Recorded information »
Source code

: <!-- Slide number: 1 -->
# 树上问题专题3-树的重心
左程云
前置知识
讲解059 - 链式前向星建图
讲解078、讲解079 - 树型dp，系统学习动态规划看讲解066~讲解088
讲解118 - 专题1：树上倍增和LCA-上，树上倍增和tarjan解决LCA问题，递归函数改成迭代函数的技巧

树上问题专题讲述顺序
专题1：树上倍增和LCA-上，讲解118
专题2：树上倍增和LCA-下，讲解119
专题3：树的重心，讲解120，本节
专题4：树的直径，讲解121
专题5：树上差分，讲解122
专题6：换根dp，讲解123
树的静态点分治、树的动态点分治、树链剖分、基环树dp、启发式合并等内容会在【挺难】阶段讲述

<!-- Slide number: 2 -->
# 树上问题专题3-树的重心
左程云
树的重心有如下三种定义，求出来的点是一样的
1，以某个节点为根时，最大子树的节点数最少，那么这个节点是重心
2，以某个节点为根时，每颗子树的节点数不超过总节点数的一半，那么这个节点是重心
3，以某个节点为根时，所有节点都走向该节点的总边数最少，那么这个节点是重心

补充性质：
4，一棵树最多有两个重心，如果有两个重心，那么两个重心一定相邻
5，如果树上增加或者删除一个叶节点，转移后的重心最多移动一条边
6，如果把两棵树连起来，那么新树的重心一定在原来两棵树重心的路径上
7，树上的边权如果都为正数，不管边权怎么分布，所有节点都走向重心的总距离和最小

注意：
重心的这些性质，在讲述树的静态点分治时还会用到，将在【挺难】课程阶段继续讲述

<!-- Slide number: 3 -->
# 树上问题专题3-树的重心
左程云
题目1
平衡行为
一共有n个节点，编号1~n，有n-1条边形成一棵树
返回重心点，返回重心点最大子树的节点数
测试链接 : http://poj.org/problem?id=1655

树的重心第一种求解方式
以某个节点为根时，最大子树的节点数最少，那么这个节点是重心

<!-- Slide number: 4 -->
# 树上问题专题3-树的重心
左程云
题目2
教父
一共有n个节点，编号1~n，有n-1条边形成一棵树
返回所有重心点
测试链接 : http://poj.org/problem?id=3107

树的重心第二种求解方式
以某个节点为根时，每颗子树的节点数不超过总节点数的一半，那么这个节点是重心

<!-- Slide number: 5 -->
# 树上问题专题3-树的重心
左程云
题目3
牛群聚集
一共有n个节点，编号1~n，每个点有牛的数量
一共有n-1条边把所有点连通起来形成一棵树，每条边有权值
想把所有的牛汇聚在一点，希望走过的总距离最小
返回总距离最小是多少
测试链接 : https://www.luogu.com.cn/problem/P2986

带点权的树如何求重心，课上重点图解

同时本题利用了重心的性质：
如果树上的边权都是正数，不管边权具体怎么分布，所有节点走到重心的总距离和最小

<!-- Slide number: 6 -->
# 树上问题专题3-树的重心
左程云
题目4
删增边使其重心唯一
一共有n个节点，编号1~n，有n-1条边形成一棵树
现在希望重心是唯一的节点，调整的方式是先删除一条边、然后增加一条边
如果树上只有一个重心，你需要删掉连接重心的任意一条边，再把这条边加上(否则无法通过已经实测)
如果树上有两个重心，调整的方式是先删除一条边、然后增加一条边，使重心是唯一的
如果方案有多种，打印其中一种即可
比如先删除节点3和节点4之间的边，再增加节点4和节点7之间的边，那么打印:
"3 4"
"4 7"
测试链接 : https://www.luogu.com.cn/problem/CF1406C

Task objective » Write the lines out verbatim, from the one with "3，以某个节点为根时，所有节点都走向该节点的总边数最少，那么这个节点是重心" through the last line of the entries, and stop there.

Answer for this exercise »
3，以某个节点为根时，所有节点都走向该节点的总边数最少，那么这个节点是重心

补充性质：
4，一棵树最多有两个重心，如果有两个重心，那么两个重心一定相邻
5，如果树上增加或者删除一个叶节点，转移后的重心最多移动一条边
6，如果把两棵树连起来，那么新树的重心一定在原来两棵树重心的路径上
7，树上的边权如果都为正数，不管边权怎么分布，所有节点都走向重心的总距离和最小

注意：
重心的这些性质，在讲述树的静态点分治时还会用到，将在【挺难】课程阶段继续讲述

<!-- Slide number: 3 -->
# 树上问题专题3-树的重心
左程云
题目1
平衡行为
一共有n个节点，编号1~n，有n-1条边形成一棵树
返回重心点，返回重心点最大子树的节点数
测试链接 : http://poj.org/problem?id=1655

树的重心第一种求解方式
以某个节点为根时，最大子树的节点数最少，那么这个节点是重心

<!-- Slide number: 4 -->
# 树上问题专题3-树的重心
左程云
题目2
教父
一共有n个节点，编号1~n，有n-1条边形成一棵树
返回所有重心点
测试链接 : http://poj.org/problem?id=3107

树的重心第二种求解方式
以某个节点为根时，每颗子树的节点数不超过总节点数的一半，那么这个节点是重心

<!-- Slide number: 5 -->
# 树上问题专题3-树的重心
左程云
题目3
牛群聚集
一共有n个节点，编号1~n，每个点有牛的数量
一共有n-1条边把所有点连通起来形成一棵树，每条边有权值
想把所有的牛汇聚在一点，希望走过的总距离最小
返回总距离最小是多少
测试链接 : https://www.luogu.com.cn/problem/P2986

带点权的树如何求重心，课上重点图解

同时本题利用了重心的性质：
如果树上的边权都是正数，不管边权具体怎么分布，所有节点走到重心的总距离和最小

<!-- Slide number: 6 -->
# 树上问题专题3-树的重心
左程云
题目4
删增边使其重心唯一
一共有n个节点，编号1~n，有n-1条边形成一棵树
现在希望重心是唯一的节点，调整的方式是先删除一条边、然后增加一条边
如果树上只有一个重心，你需要删掉连接重心的任意一条边，再把这条边加上(否则无法通过已经实测)
如果树上有两个重心，调整的方式是先删除一条边、然后增加一条边，使重心是唯一的
如果方案有多种，打印其中一种即可
比如先删除节点3和节点4之间的边，再增加节点4和节点7之间的边，那么打印:
"3 4"
"4 7"
测试链接 : https://www.luogu.com.cn/problem/CF1406C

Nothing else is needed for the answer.